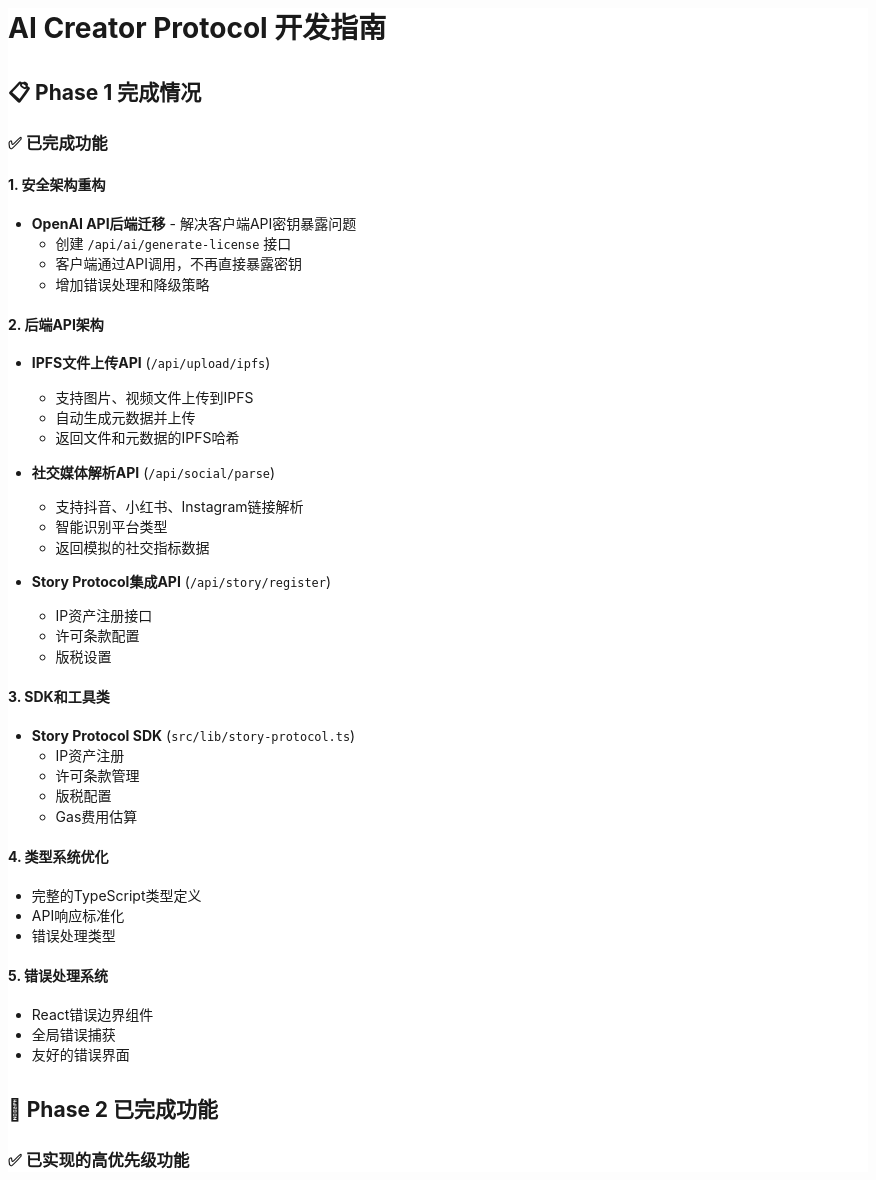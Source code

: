 # AI Creator Protocol 开发指南

## 📋 Phase 1 完成情况

### ✅ 已完成功能

#### 1. 安全架构重构
- **OpenAI API后端迁移** - 解决客户端API密钥暴露问题
  - 创建 `/api/ai/generate-license` 接口
  - 客户端通过API调用，不再直接暴露密钥
  - 增加错误处理和降级策略

#### 2. 后端API架构
- **IPFS文件上传API** (`/api/upload/ipfs`)
  - 支持图片、视频文件上传到IPFS
  - 自动生成元数据并上传
  - 返回文件和元数据的IPFS哈希

- **社交媒体解析API** (`/api/social/parse`) 
  - 支持抖音、小红书、Instagram链接解析
  - 智能识别平台类型
  - 返回模拟的社交指标数据

- **Story Protocol集成API** (`/api/story/register`)
  - IP资产注册接口
  - 许可条款配置
  - 版税设置

#### 3. SDK和工具类
- **Story Protocol SDK** (`src/lib/story-protocol.ts`)
  - IP资产注册
  - 许可条款管理
  - 版税配置
  - Gas费用估算

#### 4. 类型系统优化
- 完整的TypeScript类型定义
- API响应标准化
- 错误处理类型

#### 5. 错误处理系统
- React错误边界组件
- 全局错误捕获
- 友好的错误界面

## 🎉 Phase 2 已完成功能

### ✅ 已实现的高优先级功能
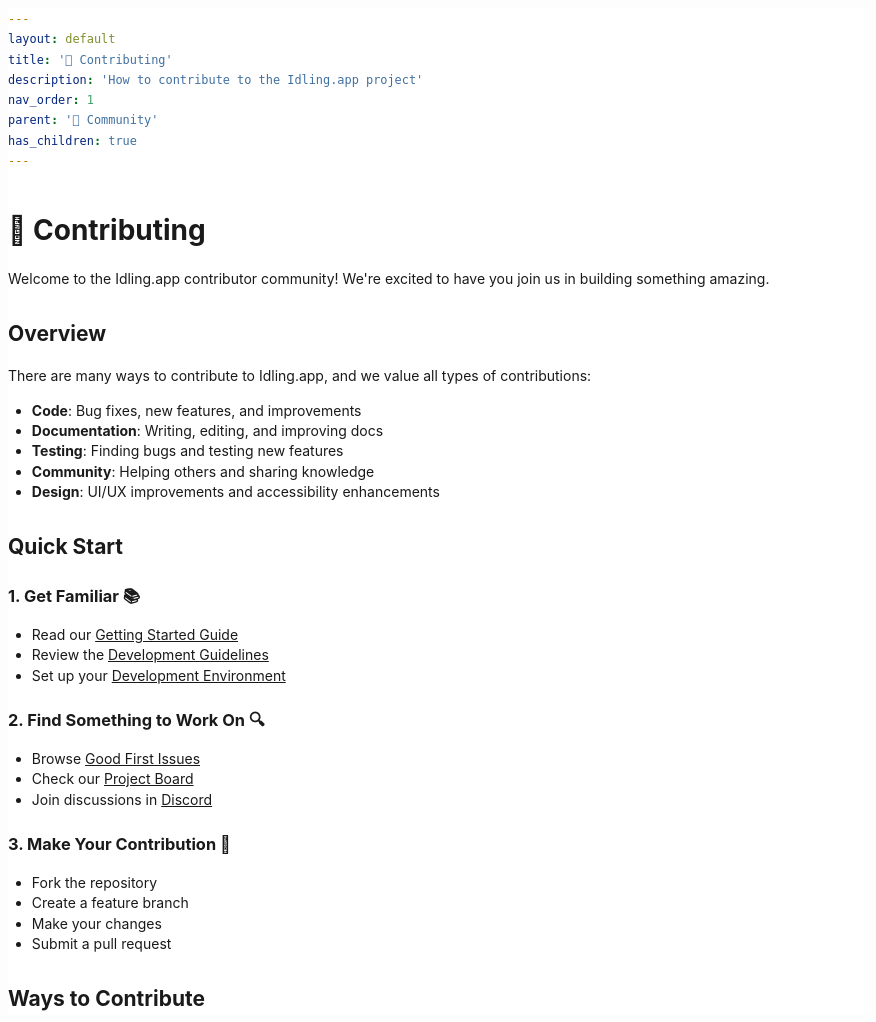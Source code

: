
 ```yaml
---
layout: default
title: '🤝 Contributing'
description: 'How to contribute to the Idling.app project'
nav_order: 1
parent: '👥 Community'
has_children: true
---
```


# 🤝 Contributing

Welcome to the Idling.app contributor community! We're excited to have you join us in building something amazing.

## Overview

There are many ways to contribute to Idling.app, and we value all types of contributions:

- **Code**: Bug fixes, new features, and improvements
- **Documentation**: Writing, editing, and improving docs
- **Testing**: Finding bugs and testing new features
- **Community**: Helping others and sharing knowledge
- **Design**: UI/UX improvements and accessibility enhancements

## Quick Start

### 1. **Get Familiar** 📚

- Read our [Getting Started Guide](../../docs/getting-started/)
- Review the [Development Guidelines](../../docs/getting-started/)
- Set up your [Development Environment](../../docs/getting-started/installation/)

### 2. **Find Something to Work On** 🔍

- Browse [Good First Issues](https://github.com/Underwood-Inc/idling.app__UI/labels/good%20first%20issue)
- Check our [Project Board](https://github.com/Underwood-Inc/idling.app__UI/projects)
- Join discussions in [Discord](../communication/discord/)

### 3. **Make Your Contribution** 🚀

- Fork the repository
- Create a feature branch
- Make your changes
- Submit a pull request

## Ways to Contribute

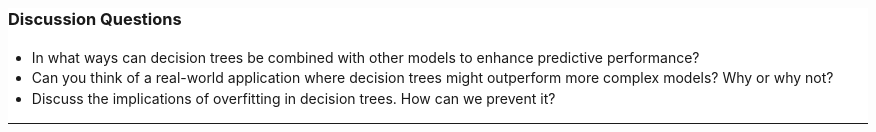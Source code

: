 ### Discussion Questions
- In what ways can decision trees be combined with other models to enhance predictive performance?
- Can you think of a real-world application where decision trees might outperform more complex models? Why or why not?
- Discuss the implications of overfitting in decision trees. How can we prevent it?

---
__________
# [Exercise brief]
Return verbatim every line from the one holding "- Create a feature branch" to the end of the records above. Do not copy the pictures.

# [Solved problem]
- Create a feature branch
- Make your changes
- Submit a pull request

## Ways to Contribute

Source code

: ### Discussion Questions
- In what ways can decision trees be combined with other models to enhance predictive performance?
- Can you think of a real-world application where decision trees might outperform more complex models? Why or why not?
- Discuss the implications of overfitting in decision trees. How can we prevent it?

---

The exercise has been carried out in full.